Obscure Unit Tests	When unit tests are obscure, it becomes difficult to understand the unit test code and the production code for which the tests are written.	Multiple asserts have unclear messages. Multiple asserts are mixed in the same test function. Excessive use of user-defined asserts instead of relying on the available tools.
Improper Asserts	Wrong or non-optimal usage of asserts leads to poor testing and debugging.	Testing concentrated on common cases. Excessive use of custom asserts. Developers still uncover bugs in their code even when the tests are passing.
Inexperienced Testers	Testers, and their domain knowledge, are the main strength of exploratory testing. Therefore, low tester fitness and non-uniform test accuracy over the whole system accumulate residual defects.	Survey participants are reportedly highly-experienced, yet their most common challenge was lack of testing knowledge and poor documentation of tools.
Limited Test Execution	Executing or running only a subset of tests to reduce the time required. It is a shortcut increasing the possibility of residual defects.	A large number of mined packages (about 35%) only used manual testing, with no automated suite (e.g., `testthat`). The survey responses confirmed this proportion.
Improper Test Design	Since the execution of all combination of test cases is an effort-intensive process, testers often run only known, less problematic tests (i.e., those less prone to make the system fail). This increases the risk of residual defects.	The study found a lack of support for automatically testing plots. The mined packages used `testthat` functions to generate a plot that was later (manually) inspected by a human to evaluate readability, suitability, and other subjective values. Survey results confirmed developers struggle with plots assessment.

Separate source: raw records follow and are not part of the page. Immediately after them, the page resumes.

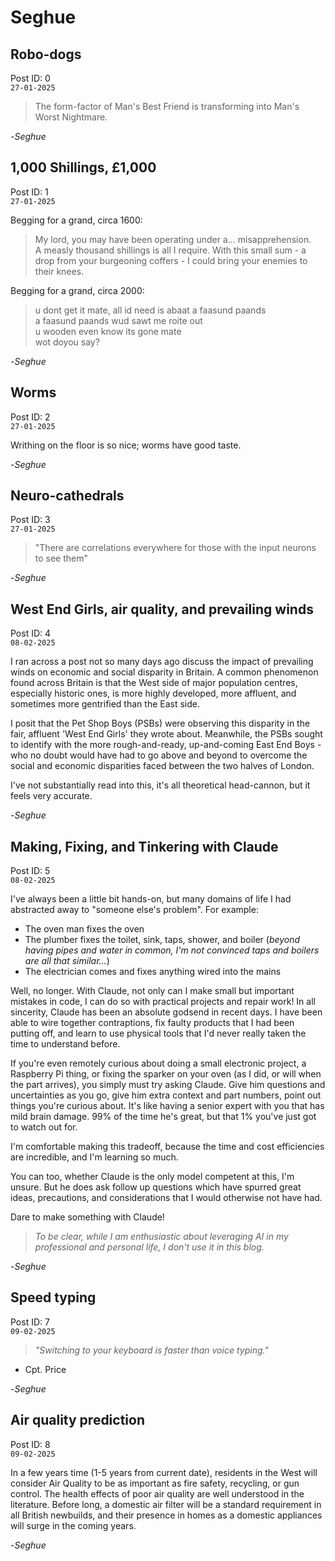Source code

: # Seghue

## Robo-dogs

Post ID: 0  
`27-01-2025`

> The form-factor of Man's Best Friend is transforming into Man's Worst Nightmare.

-*Seghue*

## 1,000 Shillings, £1,000

Post ID: 1  
`27-01-2025`

Begging for a grand, circa 1600:
> My lord, you may have been operating under a... misapprehension.  
> A measly thousand shillings is all I require. With this small sum - a drop from your burgeoning coffers - I could bring your enemies to their knees.

Begging for a grand, circa 2000:
> u dont get it mate, all id need is abaat a faasund paands  
> a faasund paands wud sawt me roite out  
> u wooden even know its gone mate  
> wot doyou say?


-*Seghue*

## Worms

Post ID: 2  
`27-01-2025`

Writhing on the floor is so nice; worms have good taste.

-*Seghue*


## Neuro-cathedrals

Post ID: 3  
`27-01-2025`

> "There are correlations everywhere for those with the input neurons to see them"

-*Seghue*


## West End Girls, air quality, and prevailing winds

Post ID: 4  
`08-02-2025`

I ran across a post not so many days ago discuss the impact of prevailing winds on economic and social disparity in Britain. A common phenomenon found across Britain is that the West side of major population centres, especially historic ones, is more highly developed, more affluent, and sometimes more gentrified than the East side. 

I posit that the Pet Shop Boys (PSBs) were observing this disparity in the fair, affluent 'West End Girls' they wrote about. Meanwhile, the PSBs sought to identify with the more rough-and-ready, up-and-coming East End Boys - who no doubt would have had to go above and beyond to overcome the social and economic disparities faced between the two halves of London.

I've not substantially read into this, it's all theoretical head-cannon, but it feels very accurate.

-*Seghue*


## Making, Fixing, and Tinkering with Claude

Post ID: 5  
`08-02-2025`

I've always been a little bit hands-on, but many domains of life I had abstracted away to "someone else's problem". For example:
* The oven man fixes the oven
* The plumber fixes the toilet, sink, taps, shower, and boiler (_beyond having pipes and water in common, I'm not convinced taps and boilers are all that similar..._)
* The electrician comes and fixes anything wired into the mains

Well, no longer. With Claude, not only can I make small but important mistakes in code, I can do so with practical projects and repair work!
In all sincerity, Claude has been an absolute godsend in recent days. I have been able to wire together contraptions, fix faulty products that I had been putting off, and learn to use physical tools that I'd never really taken the time to understand before.

If you're even remotely curious about doing a small electronic project, a Raspberry Pi thing, or fixing the sparker on your oven (as I did, or will when the part arrives), you simply must try asking Claude. Give him questions and uncertainties as you go, give him extra context and part numbers, point out things you're curious about. It's like having a senior expert with you that has mild brain damage. 99% of the time he's great, but that 1% you've just got to watch out for.

I'm comfortable making this tradeoff, because the time and cost efficiencies are incredible, and I'm learning so much.

You can too, whether Claude is the only model competent at this, I'm unsure. But he does ask follow up questions which have spurred great ideas, precautions, and considerations that I would otherwise not have had.

Dare to make something with Claude!

> _To be clear, while I am enthusiastic about leveraging AI in my professional and personal life, I don't use it in this blog._

-*Seghue*



## Speed typing

Post ID: 7  
`09-02-2025`

> _"Switching to your keyboard is faster than voice typing."_
- Cpt. Price

-*Seghue*


## Air quality prediction

Post ID: 8  
`09-02-2025`

In a few years time (1-5 years from current date), residents in the West will consider Air Quality to be as important as fire safety, recycling, or gun control. The health effects of poor air quality are well understood in the literature. Before long, a domestic air filter will be a standard requirement in all British newbuilds, and their presence in homes as a domestic appliances will surge in the coming years.

-*Seghue*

Křikava and Vitek (2018) conducted an MSR to inspect R packages’ source code, making available a tool that automatically generates unit tests. In particular, they identified several challenges regarding testing caused by the language itself, namely its extreme dynamism, coerciveness, and lack of types, which difficult the efficacy of traditional test extraction techniques.

In particular, the authors worked with execution traces, “the sequence of operations performed by a program for a given set of input values” (Křikava and Vitek 2018), to provide genthat, a package to optimise the unit testing of a target package (Krikava 2018). genthat records the execution traces of a target package, allowing the extraction of unit test functions; however, this is limited to the public interface or the internal implementation of the target package. Overall, its process requires installation, extraction, tracing, checking and minimisation.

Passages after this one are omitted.